For a quantum system with time-reversal symmetry, other than the absence of a magnetic field, can we infer anything else about the system?

  • 3
    $\begingroup$ The symmetry itself tells you that eigenfunctions are real--- there are constraints on the random matrix theory, what exactly are you interested in? "anything else" is too vague. $\endgroup$
    – Ron Maimon
    Mar 30, 2012 at 7:18
  • $\begingroup$ Perhaps a better way to phrase the question: other than the presence of a magnetic field, what other conditions would break time-reversal symmetry? $\endgroup$
    – leongz
    Apr 2, 2012 at 23:06
  • $\begingroup$ That's a nice one! There is the idea that you can have a spontaneous PT symmetry breaking in High Tc superconductors, due to Zee and collaborators ca 1989. Other than that, I don't know. That would be a better question, I'd +1 it in a heartbeat--- perhaps you can ask that separately. $\endgroup$
    – Ron Maimon
    Apr 2, 2012 at 23:52

1 Answer 1


We can infer some general topological properties of the system for special cases. This has been used in the recent "trending topic" of condensed matter physics, topological insulators. For simplicity, I will restrict myself in the following to $2\text{D}$ systems although one can generalize everything to $3\text{D}$.

The time-reversal operator is an antiunitary operator that admits the following representation:

$\hat{\Theta} = \exp \left(i\pi\hat{S}_y/\hbar \right)K$

where $K$ means complex conjugation and $\hat{S}_y$ is the spin operator along the $\hat{y}$ axis. Consider a fermionic Hamiltonian for spin $s=1/2$ electrons. Then

$\hat{\Theta} =-\hat{1}$ [*]

In this case, Kramers theorem applies:

Let $\hat{\mathcal{H}}$ be a $T$-invariant (fermionic) Hamiltonian. Then, all the eigenstates of the Hamiltonian are twofold degenerate.

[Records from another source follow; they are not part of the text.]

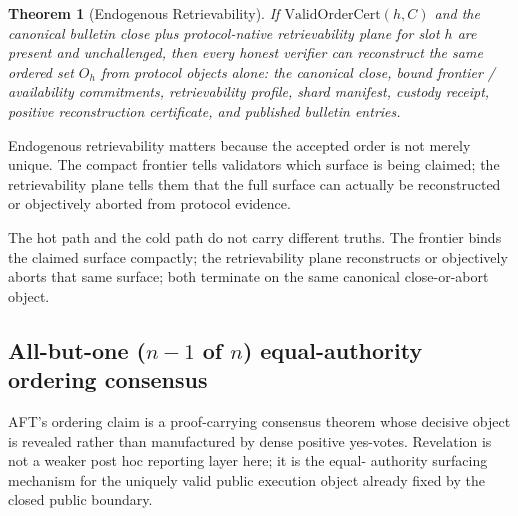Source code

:\documentclass[11pt]{article}
\newtheorem{theorem}{Theorem}
\newcommand{\AFT}{\textsc{AFT}}
\begin{document}
\begin{theorem}[Endogenous Retrievability]
If \(\mathrm{ValidOrderCert}(h, C)\) and the canonical bulletin close plus
protocol-native retrievability plane for slot \(h\) are present and
unchallenged, then every honest verifier can reconstruct the same ordered set
\(O_h\) from protocol objects alone: the canonical close, bound frontier /
availability commitments, retrievability profile, shard manifest, custody
receipt, positive reconstruction certificate, and published bulletin entries.
\end{theorem}

Endogenous retrievability matters because the accepted order is not merely
unique. The compact frontier tells validators which surface is being claimed;
the retrievability plane tells them that the full surface can actually be
reconstructed or objectively aborted from protocol evidence.

The hot path and the cold path do not carry different truths. The frontier
binds the claimed surface compactly; the retrievability plane reconstructs or
objectively aborts that same surface; both terminate on the same canonical
close-or-abort object.

\subsection{\texorpdfstring{All-but-one (\(n-1\) of \(n\))}{All-but-one (n-1 of n)} equal-authority ordering consensus}

\AFT{}'s ordering claim is a proof-carrying consensus theorem whose decisive
object is revealed rather than manufactured by dense positive yes-votes.
Revelation is not a weaker post hoc reporting layer here; it is the equal-
authority surfacing mechanism for the uniquely valid public execution object
already fixed by the closed public boundary.
\end{document}
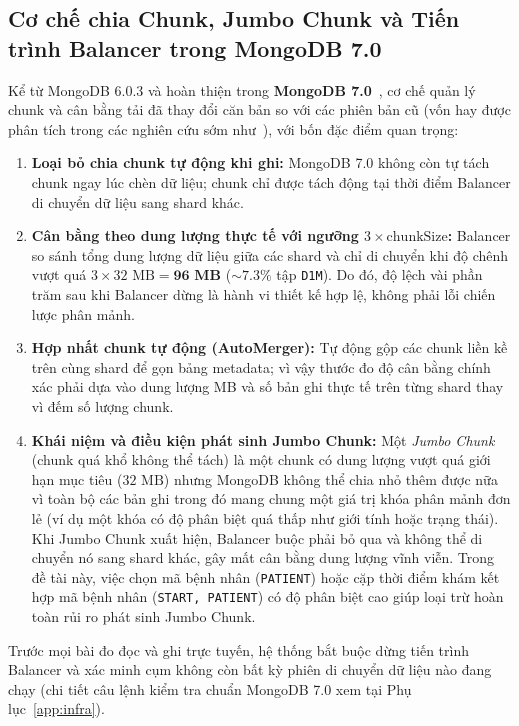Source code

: \subsection{Cơ chế chia Chunk, Jumbo Chunk và Tiến trình Balancer trong MongoDB 7.0}

Kể từ MongoDB 6.0.3 và hoàn thiện trong \textbf{MongoDB 7.0}~\cite{MongoDBSharding}, cơ chế quản lý chunk và cân bằng tải đã thay đổi căn bản so với các phiên bản cũ (vốn hay được phân tích trong các nghiên cứu sớm như~\cite{Liu2012}), với bốn đặc điểm quan trọng:

\begin{enumerate}[leftmargin=0.8cm, itemsep=4pt]
  \item \textbf{Loại bỏ chia chunk tự động khi ghi:} MongoDB 7.0 không còn tự tách chunk ngay lúc chèn dữ liệu; chunk chỉ được tách động tại thời điểm Balancer di chuyển dữ liệu sang shard khác.
  \item \textbf{Cân bằng theo dung lượng thực tế với ngưỡng $3 \times \text{chunkSize}$:} Balancer so sánh tổng dung lượng dữ liệu giữa các shard và chỉ di chuyển khi độ chênh vượt quá $3 \times 32\text{ MB} = \mathbf{96\text{ MB}}$ ($\sim 7.3\%$ tập \texttt{D1M}). Do đó, độ lệch vài phần trăm sau khi Balancer dừng là hành vi thiết kế hợp lệ, không phải lỗi chiến lược phân mảnh.
  \item \textbf{Hợp nhất chunk tự động (AutoMerger):} Tự động gộp các chunk liền kề trên cùng shard để gọn bảng metadata; vì vậy thước đo độ cân bằng chính xác phải dựa vào dung lượng MB và số bản ghi thực tế trên từng shard thay vì đếm số lượng chunk.
  \item \textbf{Khái niệm và điều kiện phát sinh Jumbo Chunk:} Một \textit{Jumbo Chunk} (chunk quá khổ không thể tách) là một chunk có dung lượng vượt quá giới hạn mục tiêu ($32\text{ MB}$) nhưng MongoDB không thể chia nhỏ thêm được nữa vì toàn bộ các bản ghi trong đó mang chung một giá trị khóa phân mảnh đơn lẻ (ví dụ một khóa có độ phân biệt quá thấp như giới tính hoặc trạng thái). Khi Jumbo Chunk xuất hiện, Balancer buộc phải bỏ qua và không thể di chuyển nó sang shard khác, gây mất cân bằng dung lượng vĩnh viễn. Trong đề tài này, việc chọn mã bệnh nhân (\texttt{PATIENT}) hoặc cặp thời điểm khám kết hợp mã bệnh nhân (\texttt{START, PATIENT}) có độ phân biệt cao giúp loại trừ hoàn toàn rủi ro phát sinh Jumbo Chunk.
\end{enumerate}

Trước mọi bài đo đọc và ghi trực tuyến, hệ thống bắt buộc dừng tiến trình Balancer và xác minh cụm không còn bất kỳ phiên di chuyển dữ liệu nào đang chạy (chi tiết câu lệnh kiểm tra chuẩn MongoDB 7.0 xem tại Phụ lục~\ref{app:infra}).
\FloatBarrier
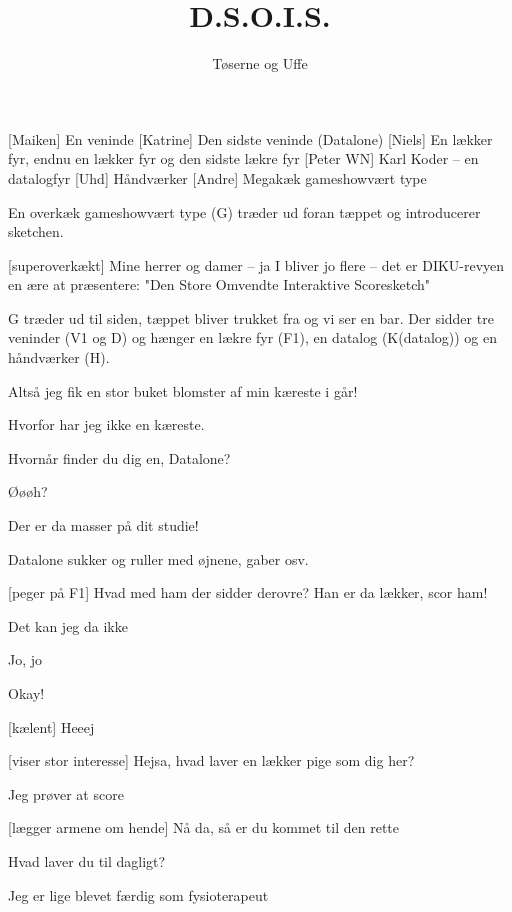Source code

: \documentclass[danish]{article}
\title{D.S.O.I.S.}
\author{Tøserne og Uffe}
\begin{document}
\maketitle

\begin{roles}
  [Maiken] En veninde
  [Katrine] Den sidste veninde (Datalone)
  [Niels] En lækker fyr, endnu en lækker fyr og den sidste lækre fyr
  [Peter WN] Karl Koder -- en datalogfyr
  [Uhd] Håndværker
  [Andre] Megakæk gameshowvært type
\end{roles}

\begin{sketch}

\scene En overkæk gameshowvært type (G) træder ud foran tæppet og
introducerer sketchen.

[superoverkækt] Mine herrer og damer -- ja I bliver jo flere -- det
er DIKU-revyen en ære at præsentere: "Den Store Omvendte Interaktive
Scoresketch"

\scene G træder ud til siden, tæppet bliver trukket fra og vi ser en bar.
Der sidder tre veninder (V1 og D) og hænger en lækre fyr (F1), en datalog (K(datalog)) og en håndværker (H).

 Altså jeg fik en stor buket blomster af min kæreste i går!

 Hvorfor har jeg ikke en kæreste.

 Hvornår finder du dig en, Datalone?

 Øøøh?

 Der er da masser på dit studie!

\scene Datalone sukker og ruller med øjnene, gaber osv.

[peger på F1] Hvad med ham der sidder derovre? Han er da lækker, scor ham!

 Det kan jeg da ikke

 Jo, jo

 Okay! 

[kælent] Heeej

[viser stor interesse] Hejsa, hvad laver en lækker pige som dig
her?

 Jeg prøver at score

[lægger armene om hende] Nå da, så er du kommet til den rette

 Hvad laver du til dagligt? 

 Jeg er lige blevet færdig som fysioterapeut


\end{sketch}
\end{document}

The proof of this statement is simple once you have understood [*]. As a consequence, $T$-invariant fermionic systems must have topologically protected twofold degenerate states. The $T$-invariant Hamiltonian satisfies

$ \hat{\Theta}\hat{\mathcal{H}} (\mathbf{k}) =\hat{\mathcal{H}} (-\mathbf{k}) \hat{\Theta}$

and can be classified by a new topological index, called the $\mathbb{Z}_2$ index. The $\mathbb{Z}_2$ index, $\nu$, is an integer given by the number of edge states modulo $2$ and distinguishes the $\nu = 0$ or insulating phase from the $\nu = 1$, the topological insulator. Thus, the equivalence classes of $T$-invariant Hamiltonians for insulators can be classified by its $n = 0$ Thouless-Kohmoto-Nightingaleden Nijs invariant [i.e. its $C=0$, first Chern index] and the additional index $\nu$. This gives a $\mathbb{Z} \times \mathbb{Z}_2$ symmetry for the $2\text{D}$ band structures.

After all, what can we infer from the Hamiltonian? For example, that we have time reversal invariant electronic states with a bulk electronic band gap that supports the transport of charge and spin in gapless edge states. This is exactly what we get in the so-called quantum spin Hall phase.